-- Supplied material follows --

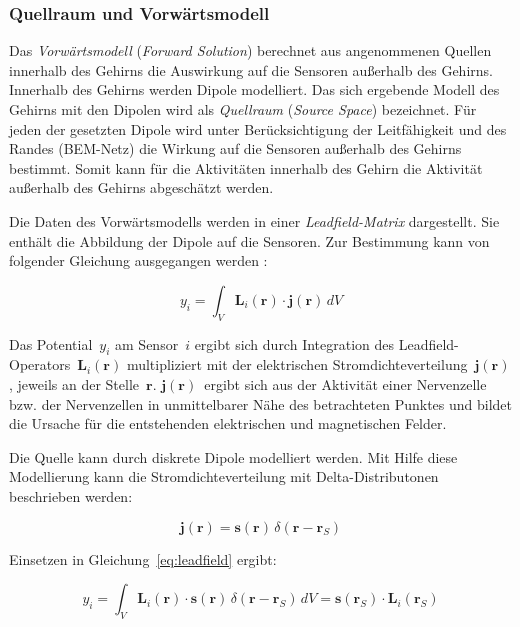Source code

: \documentclass[doc,a4paper,12pt]{apa6}
\newcommand{\mx}[1]{\mathbf{#1}}
\begin{document}
\subsubsection{Quellraum und Vorwärtsmodell}
\label{sec:lead}

Das \emph{Vorwärtsmodell} (\emph{Forward Solution}) berechnet aus angenommenen Quellen innerhalb des Gehirns die Auswirkung auf die Sensoren außerhalb des Gehirns. Innerhalb des Gehirns werden Dipole modelliert. Das sich ergebende Modell des Gehirns mit den Dipolen wird als \emph{Quellraum} (\emph{Source Space}) bezeichnet. Für jeden der gesetzten Dipole wird unter Berücksichtigung der Leitfähigkeit und des Randes (BEM-Netz) die Wirkung auf die Sensoren außerhalb des Gehirns bestimmt. Somit kann für die Aktivitäten innerhalb des Gehirn die Aktivität außerhalb des Gehirns abgeschätzt werden.

Die Daten des Vorwärtsmodells werden in einer \emph{Leadfield-Matrix} dargestellt. Sie enthält die Abbildung der Dipole auf die Sensoren. Zur Bestimmung kann von folgender Gleichung ausgegangen werden \parencite{maurits2011neurology}:

\begin{equation}
y_i = \int_V \mx{L}_i (\mx{r}) \cdot \mx{j} (\mx{r})\, dV
\label{eq:leadfield}
\end{equation}

Das Potential~$y_i$ am Sensor~$i$ ergibt sich durch Integration des Leadfield-Operators~$\mx{L}_i(\mx{r})$ multipliziert mit der elektrischen Stromdichteverteilung~$\mx{j}(\mx{r})$, jeweils an der Stelle~$\mx{r}$. $\mx{j}(\mx{r})$~ergibt sich aus der Aktivität einer Nervenzelle bzw. der Nervenzellen in unmittelbarer Nähe des betrachteten Punktes und bildet die Ursache für die entstehenden elektrischen und magnetischen Felder.

Die Quelle kann durch diskrete Dipole modelliert werden. Mit Hilfe diese Modellierung kann die Stromdichteverteilung mit Delta-Distributonen beschrieben werden:

\begin{equation}
\mx{j} (\mx{r}) = \mx{s}(\mx{r})\,\delta(\mx{r}-\mx{r}_S)
\end{equation}

Einsetzen in Gleichung~\ref{eq:leadfield} ergibt:

\begin{equation}
y_i = \int_V \mx{L}_i (\mx{r}) \cdot \mx{s}(\mx{r})\,\delta(\mx{r}-\mx{r}_S)\, dV = \mx{s}(\mx{r}_S) \cdot \mx{L}_i(\mx{r}_S)
\label{eq:leadfield2}
\end{equation}
\end{document}
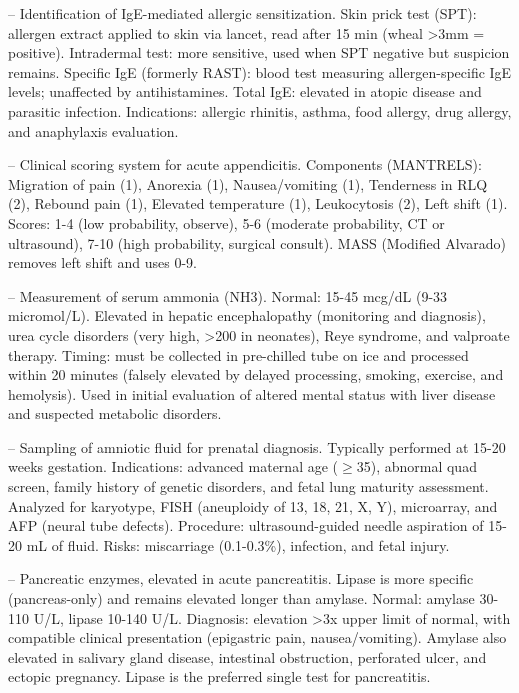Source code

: -- Identification of IgE-mediated allergic sensitization. Skin prick test (SPT): allergen extract applied to skin via lancet, read after 15 min (wheal >3mm = positive). Intradermal test: more sensitive, used when SPT negative but suspicion remains. Specific IgE (formerly RAST): blood test measuring allergen-specific IgE levels; unaffected by antihistamines. Total IgE: elevated in atopic disease and parasitic infection. Indications: allergic rhinitis, asthma, food allergy, drug allergy, and anaphylaxis evaluation.

-- Clinical scoring system for acute appendicitis. Components (MANTRELS): Migration of pain (1), Anorexia (1), Nausea/vomiting (1), Tenderness in RLQ (2), Rebound pain (1), Elevated temperature (1), Leukocytosis (2), Left shift (1). Scores: 1-4 (low probability, observe), 5-6 (moderate probability, CT or ultrasound), 7-10 (high probability, surgical consult). MASS (Modified Alvarado) removes left shift and uses 0-9.

-- Measurement of serum ammonia (NH3). Normal: 15-45 mcg/dL (9-33 micromol/L). Elevated in hepatic encephalopathy (monitoring and diagnosis), urea cycle disorders (very high, >200 in neonates), Reye syndrome, and valproate therapy. Timing: must be collected in pre-chilled tube on ice and processed within 20 minutes (falsely elevated by delayed processing, smoking, exercise, and hemolysis). Used in initial evaluation of altered mental status with liver disease and suspected metabolic disorders.

-- Sampling of amniotic fluid for prenatal diagnosis. Typically performed at 15-20 weeks gestation. Indications: advanced maternal age (\(\ge\)35), abnormal quad screen, family history of genetic disorders, and fetal lung maturity assessment. Analyzed for karyotype, FISH (aneuploidy of 13, 18, 21, X, Y), microarray, and AFP (neural tube defects). Procedure: ultrasound-guided needle aspiration of 15-20 mL of fluid. Risks: miscarriage (0.1-0.3\%), infection, and fetal injury.

-- Pancreatic enzymes, elevated in acute pancreatitis. Lipase is more specific (pancreas-only) and remains elevated longer than amylase. Normal: amylase 30-110 U/L, lipase 10-140 U/L. Diagnosis: elevation >3x upper limit of normal, with compatible clinical presentation (epigastric pain, nausea/vomiting). Amylase also elevated in salivary gland disease, intestinal obstruction, perforated ulcer, and ectopic pregnancy. Lipase is the preferred single test for pancreatitis.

-- Supplied material concluded --

#### [Exercise description]
Show all of the lines above in which "label" is present.

#### [Solution]
\label{sec:lead}
\label{eq:leadfield}
\label{eq:leadfield2}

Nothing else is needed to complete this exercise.